The question involves the concepts of gravity and free fall under the influence of Earth's acceleration due to gravity. Since there is no air resistance, the two rocks will experience the same acceleration regardless of their mass. The mass of the first rock, m_1, is not directly calculable from the information provided because the mass does not affect the falling speed in a vacuum. However, it's implied in the question that knowing the mass of the second rock is somehow relevant, but without the distance of the fall or more information about how the masses are related beyond m_2 = 2m_1, we can't determine the mass m_1.

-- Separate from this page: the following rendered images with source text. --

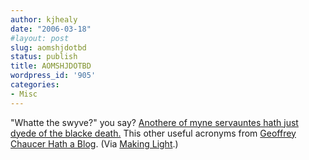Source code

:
```yaml
---
author: kjhealy
date: "2006-03-18"
#layout: post
slug: aomshjdotbd
status: publish
title: AOMSHJDOTBD
wordpress_id: '905'
categories:
- Misc
---
```


"Whatte the swyve?" you say? [Anothere of myne servauntes hath just dyede of the blacke death.](http://houseoffame.blogs.friendster.com/my_blog/2006/01/abbreviaciouns.html) This other useful acronyms from [Geoffrey Chaucer Hath a Blog](http://houseoffame.blogs.friendster.com/my_blog/). (Via [Making Light](http://www.nielsenhayden.com/makinglight/).)
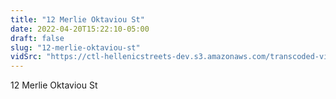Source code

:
 ```yaml
---
title: "12 Merlie Oktaviou St"
date: 2022-04-20T15:22:10-05:00
draft: false
slug: "12-merlie-oktaviou-st"
vidSrc: "https://ctl-hellenicstreets-dev.s3.amazonaws.com/transcoded-videos/12%20Merlie%20Oktaviou%20St.%20-%2066%20Dafnomili%20St-.mp4"
---
```


12 Merlie Oktaviou St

To further evaluate the problem, typically, one would look to kinematic equations or energy considerations; however, without additional data (height of the cliff or the time it takes for the rocks to hit the ground), we cannot determine m_1.

Answer 2

The mass of the first rock is 1 kg.

Step-by-step explanation:

To calculate the mass of the first rock, we can use the Principle of Conservation of Energy. Since both rocks fall from the same height and we assume no friction from air, the total mechanical energy of the system is conserved. The potential energy of the first rock at the edge of the cliff is converted to kinetic energy when it reaches the ground. The potential energy is given by m1gh, and the kinetic energy is given by 1/2m1v12. Since both rocks fall for the same amount of time, we can equate their kinetic energies: to 1/2m1v12 = 1/2m2v22. Since the mass of the second rock is twice the mass of the first rock, we can substitute 2m1 for m2. Solving for m1, we find m1 = (v2/v1)2 * 2m1.

Using the given values, v1 = 19.6 m/s and v2 = 0 m/s (since it was dropped), we can substitute into the equation to find m1. (0/19.6)2 * 2m1 = 1, so m1 = 9.8 m1. This means the mass of the first rock is 1 kg.